En aquel tiempo, los fariseos, al oír que Jesús había hecho callar a los saduceos, formaron grupo, y uno de ellos, que era experto en la Ley, le preguntó para ponerlo a prueba: «Maestro, ¿cuál es el mandamiento principal de la Ley?»
Él le dijo: «"Amarás al Señor, tu Dios, con todo tu corazón, con toda tu alma, con todo tu ser." Este mandamiento es el principal y primero. El segundo es semejante a él: "Amarás a tu prójimo como a ti mismo." Estos dos mandamientos sostienen la Ley entera y los profetas.»
'Él le dijo: «"Amarás al Señor, tu Dios, con todo tu corazón, con toda tu alma, con todo tu ser." Este mandamiento es el principal y primero. El segundo es semejante a él: "Amarás a tu prójimo como a ti mismo." Estos dos mandamientos sostienen la Ley entera y los profetas.»
Jesús había hecho callar a los saduceos, que le habían tendido una trampa (una trampa saducea): le plantearon la cuestión de la resurrección, pero con sorna, describiendo una situación en verdad ridícula (la de los siete hermanos que estuvieron casados sucesivamente con una misma mujer). Jesús les hizo callar, haciéndoles comprender que lo ridículo es creer que el Dios vivo sea un Dios de muertos.
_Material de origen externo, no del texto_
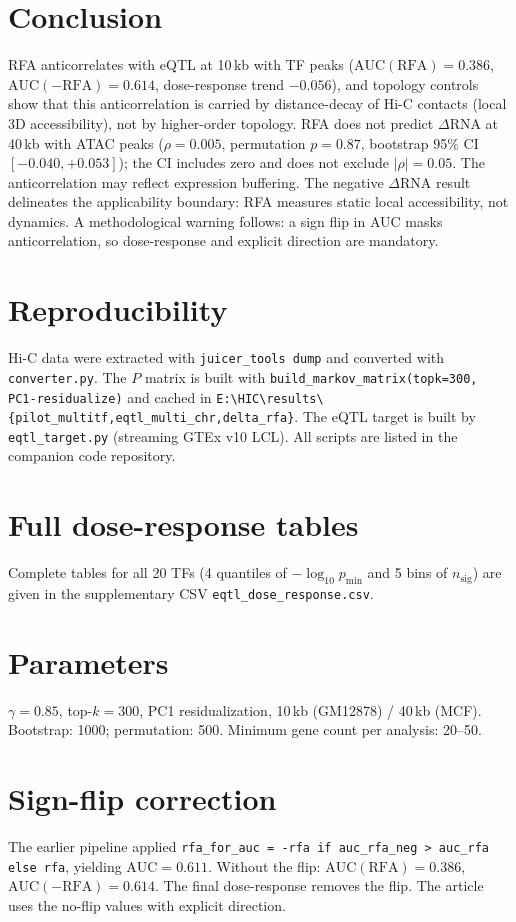 \documentclass[11pt,a4paper]{article}
\begin{document}
\section{Conclusion}
RFA anticorrelates with eQTL at 10\,kb with TF peaks ($\mathrm{AUC}(\mathrm{RFA})=0.386$, $\mathrm{AUC}(-\mathrm{RFA})=0.614$, dose-response trend $-0.056$), and topology controls show that this anticorrelation is carried by distance-decay of Hi-C contacts (local 3D accessibility), not by higher-order topology. RFA does not predict $\Delta$RNA at 40\,kb with ATAC peaks ($\rho=0.005$, permutation $p=0.87$, bootstrap 95\% CI $[-0.040, +0.053]$); the CI includes zero and does not exclude $|\rho|=0.05$. The anticorrelation may reflect expression buffering. The negative $\Delta$RNA result delineates the applicability boundary: RFA measures static local accessibility, not dynamics. A methodological warning follows: a sign flip in AUC masks anticorrelation, so dose-response and explicit direction are mandatory.

\appendix
\section{Reproducibility}
Hi-C data were extracted with \texttt{juicer\_tools dump} and converted with \texttt{converter.py}. The $P$ matrix is built with \texttt{build\_markov\_matrix(topk=300, PC1-residualize)} and cached in \texttt{E:\textbackslash HIC\textbackslash results\textbackslash\{pilot\_multitf,eqtl\_multi\_chr,delta\_rfa\}}. The eQTL target is built by \texttt{eqtl\_target.py} (streaming GTEx v10 LCL). All scripts are listed in the companion code repository.

\section{Full dose-response tables}
Complete tables for all 20 TFs (4 quantiles of $-\log_{10} p_{\min}$ and 5 bins of $n_{\mathrm{sig}}$) are given in the supplementary CSV \texttt{eqtl\_dose\_response.csv}.

\section{Parameters}
$\gamma=0.85$, top-$k=300$, PC1 residualization, 10\,kb (GM12878) / 40\,kb (MCF). Bootstrap: 1000; permutation: 500. Minimum gene count per analysis: 20--50.

\section{Sign-flip correction}
The earlier pipeline applied \texttt{rfa\_for\_auc = -rfa if auc\_rfa\_neg > auc\_rfa else rfa}, yielding $\mathrm{AUC}=0.611$. Without the flip: $\mathrm{AUC}(\mathrm{RFA})=0.386$, $\mathrm{AUC}(-\mathrm{RFA})=0.614$. The final dose-response removes the flip. The article uses the no-flip values with explicit direction.
\end{document}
Jesús, en fin, nos dice con claridad qué debemos amar y con qué medida: a Dios con todo el corazón, con toda el alma, con todo el ser; y al prójimo como a nosotros mismos. El amor a Dios, fuente de todo ser y de todo bien, tiene que ser un amor de entrega total, de plena unión con su voluntad, de completa actitud filial. Un amor así sólo puede orientarse a Dios, pues si se dirigiera a cualquier otra cosa (ideología, nación, partido, líder, afición, interés…) se convertiría inmediatamente en idolatría que nos reduciría a esclavos dependientes de algún falso dios. Sólo la perfecta entrega al único Dios garantiza nuestra libertad, porque a Él le debemos el ser y la dignidad, de Él venimos y a Él nos dirigimos. Nos dan ejemplo hoy los tesalonicenses, que, al acoger la Palabra abandonaron los ídolos y se volvieron al Dios vivo y verdadero para servirlo, alcanzando así la libertad auténtica.
El amor al prójimo, por su parte, tiene como justa medida el amor que debemos profesarnos a nosotros mismos. Los demás son iguales a nosotros, por lo que el verdadero amor al prójimo no es de sometimiento servil, sino de respeto y apertura solidaria a sus necesidades, que son básicamente las mismas que las nuestras. Si al tratar de atender a nuestras necesidades nos cerramos a las de los demás caemos en el egoísmo, y de ahí fácilmente derivamos al “uso” y abuso de los otros como meros medios para la satisfacción de nuestros intereses, es decir, caemos en la injusticia, la manipulación y la violencia.